TASK STATEMENT:
Beneath this task are records; print exactly the stretch of them from the line with "indicate that tests" through the line with "The Java unit", both ends included.

(PROVIDED DATA)

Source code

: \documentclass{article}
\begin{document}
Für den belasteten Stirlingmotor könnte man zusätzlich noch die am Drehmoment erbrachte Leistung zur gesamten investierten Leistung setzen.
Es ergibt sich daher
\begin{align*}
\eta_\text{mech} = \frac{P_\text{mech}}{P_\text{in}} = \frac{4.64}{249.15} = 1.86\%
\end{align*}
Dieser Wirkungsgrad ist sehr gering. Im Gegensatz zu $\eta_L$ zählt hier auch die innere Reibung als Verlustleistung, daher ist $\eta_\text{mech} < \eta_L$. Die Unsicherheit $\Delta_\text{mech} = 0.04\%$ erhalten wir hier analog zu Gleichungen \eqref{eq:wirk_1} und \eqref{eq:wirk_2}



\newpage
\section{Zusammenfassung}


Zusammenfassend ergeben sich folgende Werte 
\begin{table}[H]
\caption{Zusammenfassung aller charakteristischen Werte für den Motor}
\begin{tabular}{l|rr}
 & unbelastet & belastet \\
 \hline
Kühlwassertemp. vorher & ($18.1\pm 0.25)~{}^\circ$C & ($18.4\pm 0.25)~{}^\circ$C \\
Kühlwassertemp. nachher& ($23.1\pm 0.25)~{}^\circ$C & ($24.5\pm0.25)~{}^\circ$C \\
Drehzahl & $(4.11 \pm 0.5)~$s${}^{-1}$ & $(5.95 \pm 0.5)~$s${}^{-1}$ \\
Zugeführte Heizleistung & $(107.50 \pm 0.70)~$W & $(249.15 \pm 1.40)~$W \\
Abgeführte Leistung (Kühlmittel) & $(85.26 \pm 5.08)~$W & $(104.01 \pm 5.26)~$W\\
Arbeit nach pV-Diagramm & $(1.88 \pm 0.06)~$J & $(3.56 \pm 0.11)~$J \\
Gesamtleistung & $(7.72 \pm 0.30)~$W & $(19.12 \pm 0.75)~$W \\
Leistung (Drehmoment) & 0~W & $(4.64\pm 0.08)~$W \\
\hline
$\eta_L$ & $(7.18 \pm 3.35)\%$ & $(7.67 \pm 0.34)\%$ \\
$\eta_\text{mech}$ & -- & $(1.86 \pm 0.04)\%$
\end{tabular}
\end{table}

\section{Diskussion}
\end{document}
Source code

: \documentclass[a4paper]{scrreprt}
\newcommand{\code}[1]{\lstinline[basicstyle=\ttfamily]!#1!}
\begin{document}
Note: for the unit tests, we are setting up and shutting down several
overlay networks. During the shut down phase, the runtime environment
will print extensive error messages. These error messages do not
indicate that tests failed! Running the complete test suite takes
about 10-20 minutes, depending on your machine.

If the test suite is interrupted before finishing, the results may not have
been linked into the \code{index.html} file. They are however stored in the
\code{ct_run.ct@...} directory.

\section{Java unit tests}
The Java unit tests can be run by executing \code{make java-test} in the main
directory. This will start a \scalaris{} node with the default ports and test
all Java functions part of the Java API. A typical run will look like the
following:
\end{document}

(End PROVIDED DATA)

ANSWER FOR THE TASK:
indicate that tests failed! Running the complete test suite takes
about 10-20 minutes, depending on your machine.

If the test suite is interrupted before finishing, the results may not have
been linked into the \code{index.html} file. They are however stored in the
\code{ct_run.ct@...} directory.

\section{Java unit tests}
The Java unit tests can be run by executing \code{make java-test} in the main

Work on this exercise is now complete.